_GOAL OF THE EXERCISE:_ Give back all of the data exactly.
[DATA RECORDS Boundary: Start]
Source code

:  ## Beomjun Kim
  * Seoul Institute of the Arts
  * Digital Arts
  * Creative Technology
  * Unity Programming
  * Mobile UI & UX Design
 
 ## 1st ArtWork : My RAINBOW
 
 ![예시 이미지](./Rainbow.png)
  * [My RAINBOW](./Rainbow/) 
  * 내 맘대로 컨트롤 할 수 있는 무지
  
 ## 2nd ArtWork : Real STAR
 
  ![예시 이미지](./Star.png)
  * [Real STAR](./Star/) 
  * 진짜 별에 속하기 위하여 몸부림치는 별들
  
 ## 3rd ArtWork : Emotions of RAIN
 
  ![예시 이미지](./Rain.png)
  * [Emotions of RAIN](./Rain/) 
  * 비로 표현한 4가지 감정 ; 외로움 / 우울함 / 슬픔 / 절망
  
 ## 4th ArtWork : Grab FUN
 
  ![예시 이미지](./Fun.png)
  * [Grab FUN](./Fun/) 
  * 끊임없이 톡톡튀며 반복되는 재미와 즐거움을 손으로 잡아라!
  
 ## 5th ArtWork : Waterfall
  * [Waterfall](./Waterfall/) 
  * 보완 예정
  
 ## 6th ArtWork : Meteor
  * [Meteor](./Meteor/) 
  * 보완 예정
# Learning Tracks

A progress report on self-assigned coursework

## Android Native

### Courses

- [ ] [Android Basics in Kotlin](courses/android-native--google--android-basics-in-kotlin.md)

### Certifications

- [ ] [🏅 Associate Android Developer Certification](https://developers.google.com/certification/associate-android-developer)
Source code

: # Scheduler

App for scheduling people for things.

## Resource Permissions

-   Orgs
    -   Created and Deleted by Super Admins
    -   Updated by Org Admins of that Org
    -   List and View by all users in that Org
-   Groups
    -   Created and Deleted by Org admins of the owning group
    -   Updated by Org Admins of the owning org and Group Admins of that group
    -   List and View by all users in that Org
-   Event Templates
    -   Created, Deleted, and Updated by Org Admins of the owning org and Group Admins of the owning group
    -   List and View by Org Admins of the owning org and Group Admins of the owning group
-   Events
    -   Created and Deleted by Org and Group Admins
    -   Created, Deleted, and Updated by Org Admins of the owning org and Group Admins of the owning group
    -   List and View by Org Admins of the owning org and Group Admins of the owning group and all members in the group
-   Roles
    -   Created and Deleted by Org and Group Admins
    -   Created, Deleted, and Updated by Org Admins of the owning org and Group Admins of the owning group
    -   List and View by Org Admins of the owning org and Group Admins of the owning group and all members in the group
[DATA RECORDS Boundary: End]
_RESULT:_
Source code

:  ## Beomjun Kim
  * Seoul Institute of the Arts
  * Digital Arts
  * Creative Technology
  * Unity Programming
  * Mobile UI & UX Design
 
 ## 1st ArtWork : My RAINBOW
 
 ![예시 이미지](./Rainbow.png)
  * [My RAINBOW](./Rainbow/) 
  * 내 맘대로 컨트롤 할 수 있는 무지
  
 ## 2nd ArtWork : Real STAR
 
  ![예시 이미지](./Star.png)
  * [Real STAR](./Star/) 
  * 진짜 별에 속하기 위하여 몸부림치는 별들
  
 ## 3rd ArtWork : Emotions of RAIN
 
  ![예시 이미지](./Rain.png)
  * [Emotions of RAIN](./Rain/) 
  * 비로 표현한 4가지 감정 ; 외로움 / 우울함 / 슬픔 / 절망
  
 ## 4th ArtWork : Grab FUN
 
  ![예시 이미지](./Fun.png)
  * [Grab FUN](./Fun/) 
  * 끊임없이 톡톡튀며 반복되는 재미와 즐거움을 손으로 잡아라!
  
 ## 5th ArtWork : Waterfall
  * [Waterfall](./Waterfall/) 
  * 보완 예정
  
 ## 6th ArtWork : Meteor
  * [Meteor](./Meteor/) 
  * 보완 예정
# Learning Tracks

A progress report on self-assigned coursework

## Android Native

### Courses

- [ ] [Android Basics in Kotlin](courses/android-native--google--android-basics-in-kotlin.md)

### Certifications

- [ ] [🏅 Associate Android Developer Certification](https://developers.google.com/certification/associate-android-developer)
Source code

: # Scheduler

App for scheduling people for things.

## Resource Permissions

-   Orgs
    -   Created and Deleted by Super Admins
    -   Updated by Org Admins of that Org
    -   List and View by all users in that Org
-   Groups
    -   Created and Deleted by Org admins of the owning group
    -   Updated by Org Admins of the owning org and Group Admins of that group
    -   List and View by all users in that Org
-   Event Templates
    -   Created, Deleted, and Updated by Org Admins of the owning org and Group Admins of the owning group
    -   List and View by Org Admins of the owning org and Group Admins of the owning group
-   Events
    -   Created and Deleted by Org and Group Admins
    -   Created, Deleted, and Updated by Org Admins of the owning org and Group Admins of the owning group
    -   List and View by Org Admins of the owning org and Group Admins of the owning group and all members in the group
-   Roles
    -   Created and Deleted by Org and Group Admins
    -   Created, Deleted, and Updated by Org Admins of the owning org and Group Admins of the owning group
    -   List and View by Org Admins of the owning org and Group Admins of the owning group and all members in the group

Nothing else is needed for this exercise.